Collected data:
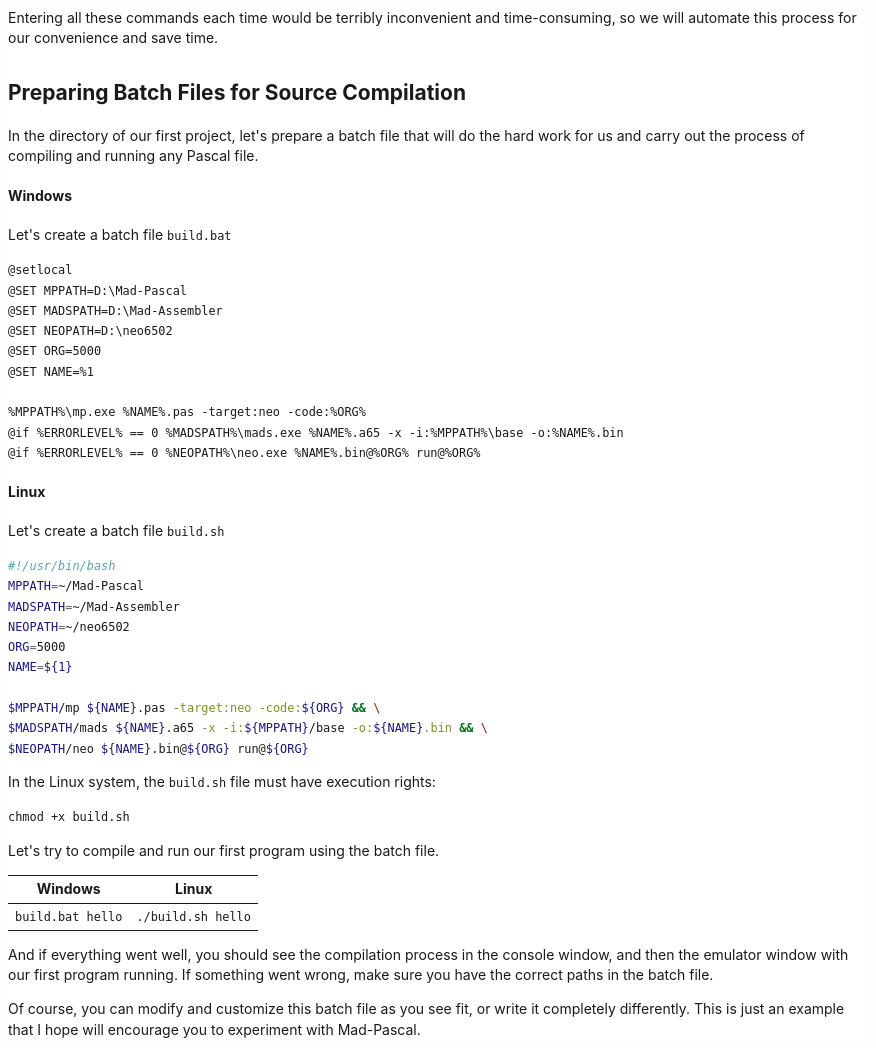 Entering all these commands each time would be terribly inconvenient and time-consuming, so we will automate this process for our convenience and save time.

## Preparing Batch Files for Source Compilation
In the directory of our first project, let's prepare a batch file that will do the hard work for us and carry out the process of compiling and running any Pascal file.

#### Windows
Let's create a batch file `build.bat`
```batch
@setlocal
@SET MPPATH=D:\Mad-Pascal
@SET MADSPATH=D:\Mad-Assembler
@SET NEOPATH=D:\neo6502
@SET ORG=5000
@SET NAME=%1

%MPPATH%\mp.exe %NAME%.pas -target:neo -code:%ORG%
@if %ERRORLEVEL% == 0 %MADSPATH%\mads.exe %NAME%.a65 -x -i:%MPPATH%\base -o:%NAME%.bin
@if %ERRORLEVEL% == 0 %NEOPATH%\neo.exe %NAME%.bin@%ORG% run@%ORG%
```

#### Linux
Let's create a batch file `build.sh`
```bash
#!/usr/bin/bash
MPPATH=~/Mad-Pascal
MADSPATH=~/Mad-Assembler
NEOPATH=~/neo6502
ORG=5000
NAME=${1}

$MPPATH/mp ${NAME}.pas -target:neo -code:${ORG} && \
$MADSPATH/mads ${NAME}.a65 -x -i:${MPPATH}/base -o:${NAME}.bin && \
$NEOPATH/neo ${NAME}.bin@${ORG} run@${ORG}
```
In the Linux system, the `build.sh` file must have execution rights:
```
chmod +x build.sh
```
Let's try to compile and run our first program using the batch file.

| Windows | Linux  |
| -- | -- |
| `build.bat hello`  | `./build.sh hello`  |

And if everything went well, you should see the compilation process in the console window, and then the emulator window with our first program running.
If something went wrong, make sure you have the correct paths in the batch file.

Of course, you can modify and customize this batch file as you see fit, or write it completely differently. This is just an example that I hope will encourage you to experiment with Mad-Pascal.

- [What is needed] Wherever the string "Pascal" appears in the entries, copy that line.

- [Solution for this problem]
In the directory of our first project, let's prepare a batch file that will do the hard work for us and carry out the process of compiling and running any Pascal file.
@SET MPPATH=D:\Mad-Pascal
MPPATH=~/Mad-Pascal
Of course, you can modify and customize this batch file as you see fit, or write it completely differently. This is just an example that I hope will encourage you to experiment with Mad-Pascal.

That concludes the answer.